Is Big Brother watching too closely?
The fight against crime and terrorism has led to newly expanded monitoring requirements on communications companies
The importance of data held by communications companies cannot be underestimated. It is thought that data of this nature forms an integral piece of prosecution evidence in 95% of serious crime cases in the UK. For example, communications data placed Ian Huntley at the scene of the crime in the Soham murders.
It is therefore of little surprise that following the Madrid bombings in 2004, EU member states sought to widen the monitoring powers of communications companies with a view to retaining valuable data which could be used to prevent criminal acts or catch those carrying out these acts.
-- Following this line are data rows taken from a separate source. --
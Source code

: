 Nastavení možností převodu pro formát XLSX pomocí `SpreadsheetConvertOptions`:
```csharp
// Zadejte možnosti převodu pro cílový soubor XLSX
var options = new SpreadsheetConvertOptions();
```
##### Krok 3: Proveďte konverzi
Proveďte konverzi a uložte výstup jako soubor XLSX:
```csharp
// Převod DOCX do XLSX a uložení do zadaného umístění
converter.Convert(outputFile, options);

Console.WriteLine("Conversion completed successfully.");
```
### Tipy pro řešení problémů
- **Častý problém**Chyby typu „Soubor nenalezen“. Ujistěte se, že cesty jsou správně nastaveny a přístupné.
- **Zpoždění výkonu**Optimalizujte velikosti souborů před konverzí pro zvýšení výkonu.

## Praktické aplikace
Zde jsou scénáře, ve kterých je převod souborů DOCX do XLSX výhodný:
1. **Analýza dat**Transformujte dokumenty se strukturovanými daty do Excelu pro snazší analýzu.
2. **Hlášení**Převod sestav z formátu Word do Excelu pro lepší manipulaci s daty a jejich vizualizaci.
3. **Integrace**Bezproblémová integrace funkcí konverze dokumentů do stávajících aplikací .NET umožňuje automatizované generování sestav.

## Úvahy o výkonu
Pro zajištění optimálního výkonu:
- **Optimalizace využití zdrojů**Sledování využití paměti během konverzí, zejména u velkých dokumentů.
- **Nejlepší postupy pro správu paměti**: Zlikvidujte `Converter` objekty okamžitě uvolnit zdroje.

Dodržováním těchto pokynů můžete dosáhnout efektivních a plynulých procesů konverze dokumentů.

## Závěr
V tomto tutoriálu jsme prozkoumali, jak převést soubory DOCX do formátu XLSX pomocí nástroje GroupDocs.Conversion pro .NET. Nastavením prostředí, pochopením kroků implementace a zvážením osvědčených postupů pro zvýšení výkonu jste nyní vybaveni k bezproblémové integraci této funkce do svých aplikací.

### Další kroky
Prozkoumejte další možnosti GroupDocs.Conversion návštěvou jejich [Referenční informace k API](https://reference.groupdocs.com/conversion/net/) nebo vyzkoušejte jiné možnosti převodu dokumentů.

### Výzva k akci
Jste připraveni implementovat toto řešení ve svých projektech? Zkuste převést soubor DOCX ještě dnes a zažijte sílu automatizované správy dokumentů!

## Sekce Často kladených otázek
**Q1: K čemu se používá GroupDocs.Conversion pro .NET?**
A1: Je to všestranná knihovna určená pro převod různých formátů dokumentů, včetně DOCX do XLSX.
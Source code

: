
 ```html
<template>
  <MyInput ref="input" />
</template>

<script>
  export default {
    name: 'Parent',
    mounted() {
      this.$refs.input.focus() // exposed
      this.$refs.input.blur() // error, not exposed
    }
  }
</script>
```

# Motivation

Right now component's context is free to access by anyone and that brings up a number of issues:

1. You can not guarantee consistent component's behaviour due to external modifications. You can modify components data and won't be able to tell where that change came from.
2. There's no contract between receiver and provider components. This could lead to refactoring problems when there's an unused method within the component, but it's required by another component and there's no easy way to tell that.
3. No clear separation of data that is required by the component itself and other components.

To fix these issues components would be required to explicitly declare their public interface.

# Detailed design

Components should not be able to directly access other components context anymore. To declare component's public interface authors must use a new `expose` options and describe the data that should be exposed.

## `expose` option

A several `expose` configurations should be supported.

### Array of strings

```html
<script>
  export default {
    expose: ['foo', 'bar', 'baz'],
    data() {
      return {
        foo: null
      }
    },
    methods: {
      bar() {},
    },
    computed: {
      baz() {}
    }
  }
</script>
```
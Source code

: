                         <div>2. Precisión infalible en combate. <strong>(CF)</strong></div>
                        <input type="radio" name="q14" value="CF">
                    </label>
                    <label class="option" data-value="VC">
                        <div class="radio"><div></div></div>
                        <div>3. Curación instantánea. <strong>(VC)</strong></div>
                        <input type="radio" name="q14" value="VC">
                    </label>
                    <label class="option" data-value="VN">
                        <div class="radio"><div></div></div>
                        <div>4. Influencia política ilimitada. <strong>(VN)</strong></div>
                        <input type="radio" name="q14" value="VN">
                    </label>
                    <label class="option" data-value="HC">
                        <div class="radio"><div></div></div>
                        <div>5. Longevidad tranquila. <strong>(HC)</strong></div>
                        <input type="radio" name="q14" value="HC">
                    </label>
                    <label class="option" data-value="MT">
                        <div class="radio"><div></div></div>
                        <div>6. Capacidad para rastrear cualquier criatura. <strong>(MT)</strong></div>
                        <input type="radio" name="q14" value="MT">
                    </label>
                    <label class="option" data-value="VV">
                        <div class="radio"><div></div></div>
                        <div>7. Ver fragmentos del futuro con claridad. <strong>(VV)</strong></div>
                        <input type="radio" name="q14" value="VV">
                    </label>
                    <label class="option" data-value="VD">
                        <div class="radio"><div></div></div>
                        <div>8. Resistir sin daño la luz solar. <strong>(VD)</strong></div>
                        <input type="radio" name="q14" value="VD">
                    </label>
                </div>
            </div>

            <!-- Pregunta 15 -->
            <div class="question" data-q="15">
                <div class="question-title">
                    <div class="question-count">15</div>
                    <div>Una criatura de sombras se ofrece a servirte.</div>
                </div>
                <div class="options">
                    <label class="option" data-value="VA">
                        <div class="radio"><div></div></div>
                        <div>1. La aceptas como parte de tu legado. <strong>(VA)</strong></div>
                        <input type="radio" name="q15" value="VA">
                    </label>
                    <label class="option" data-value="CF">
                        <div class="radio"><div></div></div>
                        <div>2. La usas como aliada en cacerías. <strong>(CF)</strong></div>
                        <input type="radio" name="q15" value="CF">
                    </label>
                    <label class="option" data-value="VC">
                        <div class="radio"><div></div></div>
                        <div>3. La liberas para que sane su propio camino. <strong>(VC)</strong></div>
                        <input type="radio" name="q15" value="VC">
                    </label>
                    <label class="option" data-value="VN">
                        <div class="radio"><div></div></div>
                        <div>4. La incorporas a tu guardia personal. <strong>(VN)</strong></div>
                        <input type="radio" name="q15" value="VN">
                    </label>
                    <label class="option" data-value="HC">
Accordingly, the EU Data Retention Directive 2006/24/EC was brought into force requiring member states to adopt laws requiring telecom service providers and internet service providers (“ISPs”) to retain certain data.
Like many other member states, the UK decided to implement the directive in two parts. The Data Retention (EC Directive) Regulations 2007 dealt with data in respect of fixed and mobile telephony. The Data Retention (EC Directive) Regulations 2009 (SI 2009/859), which came into force on 6 April 2009, replace and expand the 2007 Regulations, dealing with fixed and mobile telephony and also data retained by ISPs in respect of internet use.
While a degree of monitoring is understandable in the aftermath of terrorist attacks such as those in Madrid, London and Glasgow, is the extent of monitoring pushing the UK into the realms of becoming a surveillance state? Also, what are the implications for those undertaking this level of monitoring?
Extent of monitoring
Under the 2009 Regulations, if requested by the Secretary of State, telecom service providers and ISPs (referred to in the 2009 Regulations as “public communications providers”) must retain certain data for 12 months from the date the data is created.
The specific data to be retained is stated in the schedule to the 2009 Regulations and includes: calling telephone number and dialled telephone number (including the telephone number to which the call is forwarded or transferred); name and address of the subscriber or registered user of such telephone numbers; date and time of the start and end of the call; and the telephone service used. It also includes data to indentify a user’s mobile communication equipment and the location of that equipment.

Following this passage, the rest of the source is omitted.